The forward price-to-earnings ratio for the S&P 500 is 18.5, while the same valuation ratios for the mid-cap S&P 400 and the small-cap S&P 600 are 13, Brown noted Thursday.

“That’s a huge disparity, and maybe they should be cheaper, but 25% cheaper? That might be too much. That’s what’s going on in the market this week. That’s the new narrative and I think people better get used to that improving breadth and stop repeating this thing, ‘Oh it’s just five stocks, it’s just seven stocks,’ because that’s not the truth anymore,” Brown said.

Sonders told ThinkAdvisor investors should remember that FOMO, or fear of missing out, “is not an investment strategy.” They should “continue to focus on quality factors — like strong free cash flow, healthy balance sheet, positive earnings revisions/surprise, healthy profit margin, pricing power, etc. — when screening for attractive equities.”

She also suggested investors use periodic rebalancing to make sure they avoid “concentration” risk.

It’s too soon to judge whether this is another bear market rally, albeit a strong one, or whether the October market low represented the start of a true new bull market, Sonders said. The market will continue to be at the mercy of the Federal Reserve’s reaction to incoming inflation and labor market data, she said, although the “pain trade” is likely higher from here.

Further broadening would be a welcome sign that perhaps the worst is over, she added.

Ryan Detrick, chief market strategist at Carson Group, said via email Friday that the market rally has more room to run.

“Just because stocks are up 20% from the lows doesn’t mean the rally can’t continue. We found 13 other new bull markets since 1950 and a year later the S&P 500 was up 12 times and nearly 18% on average,” Detrick told ThinkAdvisor.

“The most well telegraphed and expected recession in history counties to be pushed back. We were in the lonely camp [of those thinking] there wouldn’t be a recession this year, and the recent solid employment data, strong consumer and improving housing data further confirms a recession in ’23 isn’t likely,” he said.
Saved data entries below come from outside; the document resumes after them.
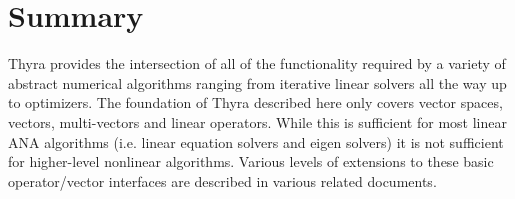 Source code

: \documentclass[pdf,ps2pdf,11pt]{SANDreport}
\begin{document}
%
%
%
%
%

%
\section{Summary}
%

Thyra provides the intersection of all of the functionality required by a
variety of abstract numerical algorithms ranging from iterative linear solvers
all the way up to optimizers.  The foundation of Thyra described here only
covers vector spaces, vectors, multi-vectors and linear operators.  While this
is sufficient for most linear ANA algorithms (i.e. linear equation solvers and
eigen solvers) it is not sufficient for higher-level nonlinear algorithms.
Various levels of extensions to these basic operator/vector interfaces are
described in various related documents.
\end{document}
Raymond James Chief Investment Officer Larry Adam cited via email Friday several reasons he thinks the equity rally will continue, “albeit at a slower pace then what we have seen recently.” These include healthy macro headwinds, such as decelerating inflation, the end of the Fed’s tightening cycle and expectations of a very mild recession.

“The equity market has tended to rally double-digits in the 12 months after the conclusion of the Fed’s tightening cycle. Our expectation that long term interest rates will fall … from current levels will increase the attractiveness of equities,” Adam said.

He also cited “micro momentum,” with earnings expected to continue to exceed expectations and 2024 earnings likely to “grind higher” as the economy recovers from a likely mild recession.

Like Brown and Sonders, Adam also noted broadening participation. “Much of the bounce back has been on the back of tech’s strong performance, but we expect to see a broadening of additive performance to include sectors such as energy, financials and health care, among others,” he said.

Despite the strong rally, investors remain cautious and given the record amount of cash on the sidelines, any increase in sentiment would be a positive to flows, he said, citing “positioning” as another potential driving force.

History also shows that a new bull market is a positive for the equity market, Adam added.

Jim Williams, Creative Planning chief investment officer, told ThinkAdvisor via email late Friday: “We are cautiously optimistic that the Fed may successfully navigate a soft landing. There is a great deal of uncertainty exactly how things may unfold, but I believe things are trending in the right direction.”